_YOUR GOAL_
When you reach the line that has "129 & 50000.000000 & 129 & 0.000000 \\" in the material below, reproduce it and each line after it exactly, through the last one.

Start of Block

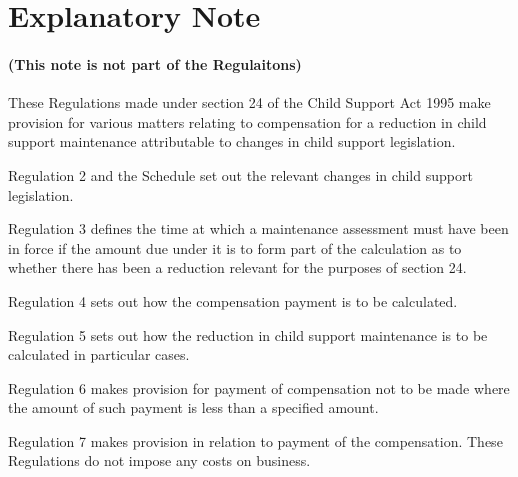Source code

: \documentclass[a4paper]{article}
\newcommand{\parthead}{}
\begin{document}
\part{Explanatory Note}

\renewcommand\parthead{--- Explanatory Note}

\subsection*{(This note is not part of the Regulaitons)}

These Regulations made under section 24 of the Child Support Act 1995 make provision for various matters relating to compensation for a reduction in child support maintenance attributable to changes in child support legislation.

  Regulation 2 and the Schedule set out the relevant changes in child support legislation.

  Regulation 3 defines the time at which a maintenance assessment must have been in force if the amount due under it is to form part of the calculation as to whether there has been a reduction relevant for the purposes of section 24.

  Regulation 4 sets out how the compensation payment is to be calculated.

  Regulation 5 sets out how the reduction in child support maintenance is to be calculated in particular cases.

  Regulation 6 makes provision for payment of compensation not to be made where the amount of such payment is less than a specified amount.

  Regulation 7 makes provision in relation to payment of the compensation.
  These Regulations do not impose any costs on business.
\end{document}
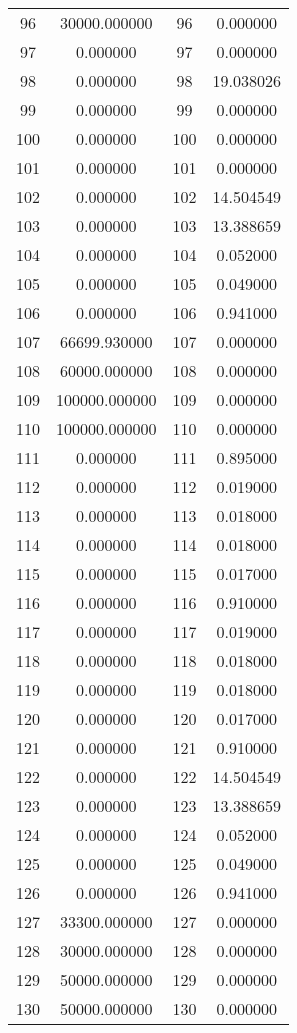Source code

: \documentclass[12pt]{article}
\begin{document}
\begin{longtable}{@{}cccc@{}}
96 & 30000.000000 & 96 & 0.000000 \\
97 & 0.000000 & 97 & 0.000000 \\
98 & 0.000000 & 98 & 19.038026 \\
99 & 0.000000 & 99 & 0.000000 \\
100 & 0.000000 & 100 & 0.000000 \\
101 & 0.000000 & 101 & 0.000000 \\
102 & 0.000000 & 102 & 14.504549 \\
103 & 0.000000 & 103 & 13.388659 \\
104 & 0.000000 & 104 & 0.052000 \\
105 & 0.000000 & 105 & 0.049000 \\
106 & 0.000000 & 106 & 0.941000 \\
107 & 66699.930000 & 107 & 0.000000 \\
108 & 60000.000000 & 108 & 0.000000 \\
109 & 100000.000000 & 109 & 0.000000 \\
110 & 100000.000000 & 110 & 0.000000 \\
111 & 0.000000 & 111 & 0.895000 \\
112 & 0.000000 & 112 & 0.019000 \\
113 & 0.000000 & 113 & 0.018000 \\
114 & 0.000000 & 114 & 0.018000 \\
115 & 0.000000 & 115 & 0.017000 \\
116 & 0.000000 & 116 & 0.910000 \\
117 & 0.000000 & 117 & 0.019000 \\
118 & 0.000000 & 118 & 0.018000 \\
119 & 0.000000 & 119 & 0.018000 \\
120 & 0.000000 & 120 & 0.017000 \\
121 & 0.000000 & 121 & 0.910000 \\
122 & 0.000000 & 122 & 14.504549 \\
123 & 0.000000 & 123 & 13.388659 \\
124 & 0.000000 & 124 & 0.052000 \\
125 & 0.000000 & 125 & 0.049000 \\
126 & 0.000000 & 126 & 0.941000 \\
127 & 33300.000000 & 127 & 0.000000 \\
128 & 30000.000000 & 128 & 0.000000 \\
129 & 50000.000000 & 129 & 0.000000 \\
130 & 50000.000000 & 130 & 0.000000 \\

\end{longtable}
\end{document}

End of Block

_OUTPUT BELOW_
129 & 50000.000000 & 129 & 0.000000 \\
130 & 50000.000000 & 130 & 0.000000 \\

\end{longtable}
\end{document}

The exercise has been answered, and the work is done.